Should CRA do a better job of warning Canadians about abusive charity gifting tax schemes?  Well a group of Plaintiffs who participated in the abusive tax shelter gifting scheme Global Learning Group Inc (GLGI) thinks so.   “The Plaintiffs made a claim in negligence in 2011 against Her Majesty the Queen, the Canada Revenue Agency [CRA], and the Attorney General of Canada for the CRA’s alleged breach of its duty of care by failing to properly warn the Plaintiffs in a timely fashion of the consequences that could follow from their participation in the GLGI program.”

Here is a link to the case Scheuer v. Canada, 2015 FC 74 (CanLII).  I am conflicted about the case.  On the one hand I argue for more transparency and CRA sharing more information.  On the other GLGI is an abusive scheme and you would think that people would know that it is very risky and the likelihood of ultimate success is negligible.  

According to the Judgment “[4] The Plaintiffs allege in the Amended Statement of Claim that CRA was aware of potential issues surrounding the charitable donations made to GLGI as early as the year 2000, but took no steps to warn or inform Canadian taxpayers, and in particular the Plaintiffs, of its concerns with the program. The Plaintiff Scheuer alleges that he relied upon the fact that CRA had issued a valid tax shelter number to GLGI and made various donations to GLGI for the years 2004 to 2007, for which he claimed charitable donation tax credits. The CRA later reassessed the Plaintiff Scheuer and disallowed those charitable donation tax credits.

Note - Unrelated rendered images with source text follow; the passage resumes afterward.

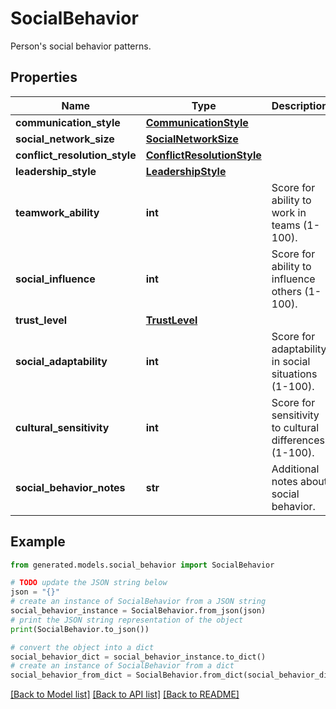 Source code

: # SocialBehavior

Person's social behavior patterns.

## Properties

Name | Type | Description | Notes
------------ | ------------- | ------------- | -------------
**communication_style** | [**CommunicationStyle**](CommunicationStyle.md) |  | 
**social_network_size** | [**SocialNetworkSize**](SocialNetworkSize.md) |  | [optional] 
**conflict_resolution_style** | [**ConflictResolutionStyle**](ConflictResolutionStyle.md) |  | 
**leadership_style** | [**LeadershipStyle**](LeadershipStyle.md) |  | [optional] 
**teamwork_ability** | **int** | Score for ability to work in teams (1-100). | 
**social_influence** | **int** | Score for ability to influence others (1-100). | [optional] 
**trust_level** | [**TrustLevel**](TrustLevel.md) |  | [optional] 
**social_adaptability** | **int** | Score for adaptability in social situations (1-100). | [optional] 
**cultural_sensitivity** | **int** | Score for sensitivity to cultural differences (1-100). | [optional] 
**social_behavior_notes** | **str** | Additional notes about social behavior. | [optional] 

## Example

```python
from generated.models.social_behavior import SocialBehavior

# TODO update the JSON string below
json = "{}"
# create an instance of SocialBehavior from a JSON string
social_behavior_instance = SocialBehavior.from_json(json)
# print the JSON string representation of the object
print(SocialBehavior.to_json())

# convert the object into a dict
social_behavior_dict = social_behavior_instance.to_dict()
# create an instance of SocialBehavior from a dict
social_behavior_from_dict = SocialBehavior.from_dict(social_behavior_dict)
```
[[Back to Model list]](../README.md#documentation-for-models) [[Back to API list]](../README.md#documentation-for-api-endpoints) [[Back to README]](../README.md)


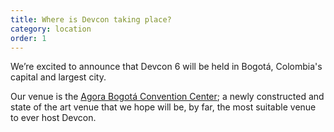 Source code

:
 ```yaml
---
title: Where is Devcon taking place?
category: location
order: 1
---
```


We’re excited to announce that Devcon 6 will be held in Bogotá, Colombia's capital and largest city.

Our venue is the [Agora Bogotá Convention Center](https://goo.gl/maps/Ee3dz2XbQfbNKeR36); a newly constructed and state of the art venue that we hope will be, by far, the most suitable venue to ever host Devcon.
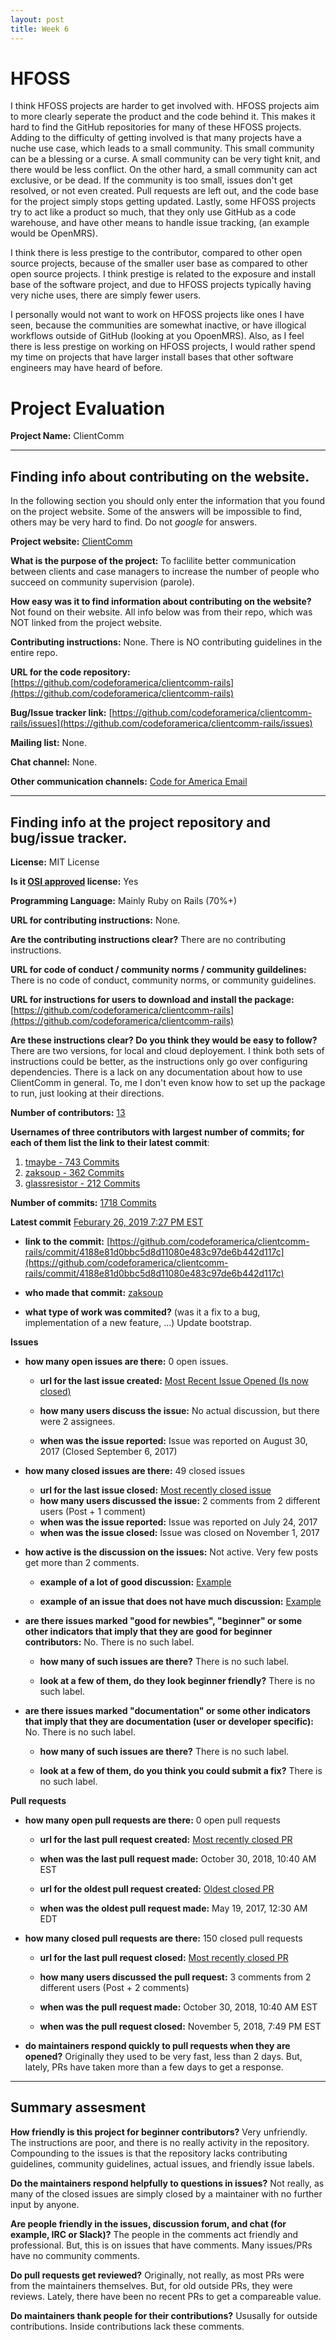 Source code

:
 ```yaml
---
layout: post
title: Week 6
---
```


# HFOSS
I think HFOSS projects are harder to get involved with. HFOSS projects aim to more clearly seperate the product and the code behind it. This makes it hard to find the GitHub repositories for many of these HFOSS projects. Adding to the difficulty of getting involved is that many projects have a nuche use case, which leads to a small community. This small community can be a blessing or a curse. A small community can be very tight knit, and there would be less conflict. On the other hard, a small community can act exclusive, or be dead. If the community is too small, issues don't get resolved, or not even created. Pull requests are left out, and the code base for the project simply stops getting updated. Lastly, some HFOSS projects try to act like a product so much, that they only use GitHub as a code warehouse, and have other means to handle issue tracking, (an example would be OpenMRS).

I think there is less prestige to the contributor, compared to other open source projects, because of the smaller user base as compared to other open source projects. I think prestige is related to the exposure and install base of the software project, and due to HFOSS projects typically having very niche uses, there are simply fewer users.

I personally would not want to work on HFOSS projects like ones I have seen, because the communities are somewhat inactive, or have illogical workflows outside of GitHub (looking at you OpoenMRS). Also, as I feel there is less prestige on working on HFOSS projects, I would rather spend my time on projects that have larger install bases that other software engineers may have heard of before.

# Project Evaluation 



__Project Name:__  ClientComm


---

## Finding info about contributing on the website.

In the following section you should only enter the information that you
found on the project website. Some of the answers will be impossible to find, others
may be very hard to find. Do not _google_ for answers.

__Project website:__ [ClientComm](https://www.codeforamerica.org/programs/clientcomm)


__What is the purpose of the project:__ To faclilite better communication between clients and case managers to increase the number of people who succeed on community supervision (parole).


__How easy was it to find information about contributing on the website?__ Not found on their website. All info below was from their repo, which was NOT linked from the project website.


__Contributing instructions:__  None. There is NO contributing guidelines in the entire repo.

__URL for the code repository:__ [https://github.com/codeforamerica/clientcomm-rails](https://github.com/codeforamerica/clientcomm-rails)

__Bug/Issue tracker link:__ [https://github.com/codeforamerica/clientcomm-rails/issues](https://github.com/codeforamerica/clientcomm-rails/issues)

__Mailing list:__ None.

__Chat channel:__ None.

__Other communication channels:__ [Code for America Email](meilani@codeforamerica.org) 


---

## Finding info at the project repository and bug/issue tracker.

__License:__ MIT License

__Is it [OSI approved](https://opensource.org/licenses/alphabetical) license:__ Yes

__Programming Language:__ Mainly Ruby on Rails (70%+)

__URL for contributing instructions:__ None.

__Are the contributing instructions clear?__ There are no contributing instructions.


__URL for code of conduct / community norms / community guildelines:__ There is no code of conduct, community norms, or community guidelines.

__URL for instructions for users to download and install the package:__ [https://github.com/codeforamerica/clientcomm-rails](https://github.com/codeforamerica/clientcomm-rails)


__Are these instructions clear? Do you think they would be easy to follow?__ There are two versions, for local and cloud deployement. I think both sets of instructions could be better, as the instructions only go over configuring dependencies. There is a lack on any documentation about how to use ClientComm in general. To, me I don't even know how to set up the package to run, just looking at their directions.


__Number of contributors:__ [13](https://github.com/codeforamerica/clientcomm-rails/graphs/contributors)


__Usernames of three contributors with largest number of commits; for
each of them list the link to their latest commit__:

1. [tmaybe - 743 Commits](https://github.com/codeforamerica/clientcomm-rails/commit/5cdf1d1baa79a33db3900c3609b37a89d4aa8af1)
2. [zaksoup - 362 Commits](https://github.com/codeforamerica/clientcomm-rails/commit/4188e81d0bbc5d8d11080e483c97de6b442d117c)
3. [glassresistor - 212 Commits](https://github.com/codeforamerica/clientcomm-rails/commit/e56e623dcb96ca18f832c0a8a6a03be52628253f)


__Number of commits:__ [1718 Commits](https://github.com/codeforamerica/clientcomm-rails)

__Latest commit__ [Feburary 26, 2019 7:27 PM EST](https://github.com/codeforamerica/clientcomm-rails/commit/4188e81d0bbc5d8d11080e483c97de6b442d117c)

- __link to the commit:__ [https://github.com/codeforamerica/clientcomm-rails/commit/4188e81d0bbc5d8d11080e483c97de6b442d117c](https://github.com/codeforamerica/clientcomm-rails/commit/4188e81d0bbc5d8d11080e483c97de6b442d117c)

- __who made that commit:__ [zaksoup](https://github.com/codeforamerica/clientcomm-rails/commit/4188e81d0bbc5d8d11080e483c97de6b442d117c)

- __what type of work was commited?__ (was it a fix to a bug, implementation of a new feature, ...) Update bootstrap.


__Issues__

- __how many open issues are there:__ 0 open issues.

    - __url for the last issue created:__ [Most Recent Issue Opened (Is now closed)](https://github.com/codeforamerica/clientcomm-rails/issues/111)

    - __how many users discuss the issue:__ No actual discussion, but there were 2 assignees.
    
    - __when was the issue reported:__ Issue was reported on August 30, 2017 (Closed September 6, 2017)
    

- __how many closed issues are there:__ 49 closed issues
    - __url for the last issue closed:__ [Most recently closed issue](https://github.com/codeforamerica/clientcomm-rails/issues/94)
    - __how many users discussed the issue:__ 2 comments from 2 different users (Post + 1 comment)
    - __when was the issue reported:__ Issue was reported on July 24, 2017
    - __when was the issue closed:__ Issue was closed on November 1, 2017

- __how active is the discussion on the issues:__  Not active. Very few posts get more than 2 comments.

    - __example of a lot of good discussion:__ [Example](https://github.com/codeforamerica/clientcomm-rails/issues/77)
    
    - __example of an issue that does not have much discussion:__ [Example](https://github.com/codeforamerica/clientcomm-rails/issues/111)



- __are there issues marked "good for newbies", "beginner" or some other indicators that imply that they are good for beginner contributors:__ No. There is no such label.

    - __how many of such issues are there?__ There is no such label.
    
    - __look at a few of them, do they look beginner friendly?__ There is no such label.



- __are there issues marked "documentation" or some other indicators that imply that they are documentation (user or developer specific):__ No. There is no such label.

    - __how many of such issues are there?__ There is no such label.
    
    - __look at a few of them, do you think you could submit a fix?__  There is no such label.



__Pull requests__

- __how many open pull requests are there:__ 0 open pull requests

    - __url for the last pull request created:__ [Most recently closed PR](https://github.com/codeforamerica/clientcomm-rails/pull/189)
    
    - __when was the last pull request made:__ October 30, 2018, 10:40 AM EST

    - __url for the oldest pull request created:__ [Oldest closed PR](https://github.com/codeforamerica/clientcomm-rails/pull/14)
    
    - __when was the oldest pull request made:__ May 19, 2017, 12:30 AM EDT

- __how many closed pull requests are there:__ 150 closed pull requests

    - __url for the last pull request closed:__ [Most recently closed PR](https://github.com/codeforamerica/clientcomm-rails/pull/189)
    
    - __how many users discussed the pull request:__ 3 comments from 2 different users (Post + 2 comments)
    
    - __when was the pull request made:__ October 30, 2018, 10:40 AM EST
    
    - __when was the pull request closed:__ November 5, 2018, 7:49 PM EST
    

- __do maintainers respond quickly to pull requests when they are opened?__ Originally they used to be very fast, less than 2 days. But, lately, PRs have taken more than a few days to get a response.


---


## Summary assesment
__How friendly is this project for beginner contributors?__ Very unfriendly. The instructions are poor, and there is no really activity in the repository. Compounding to the issues is that the repository lacks contributing guidelines, community guidelines, actual issues, and friendly issue labels.


__Do the maintainers respond helpfully to questions in issues?__ Not really, as many of the closed issues are simply closed by a maintainer with no further input by anyone.


__Are people friendly in the issues, discussion forum, and chat (for example, IRC or Slack)?__
The people in the comments act friendly and professional. But, this is on issues that have comments. Many issues/PRs have no community comments.


__Do pull requests get reviewed?__ Originally, not really, as most PRs were from the maintainers themselves. But, for old outside PRs, they were reviews. Lately, there have been no recent PRs to get a compareable value.



__Do maintainers thank people for their contributions?__ Ususally for outside contributions. Inside contributions lack these comments.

The Plaintiffs claimed damages from the Defendants for the CRA’s failure to properly warn and protect them.” In fact CRA appears to have been issuing warnings about these tax shelter schemes since 2009 – you can see the CRA page on tax shelters at http://www.cra-arc.gc.ca/gncy/lrt/vshlt-eng.html which has copies of the warnings.   There have been a recent Taxpayer Ombudsman report that have commended CRA for the warnings they provide on abusive charity gifting tax shelters – but lets remember that the sort of person who would invest in such a scheme is probably not that interested in CRA's view on the risk of the schemes – especially when the promoters are saying that this or that scheme is different from other schemes and don't believe the evil CRA with black helicopters and their warnings – CRA just wants your 'hard earned money'. 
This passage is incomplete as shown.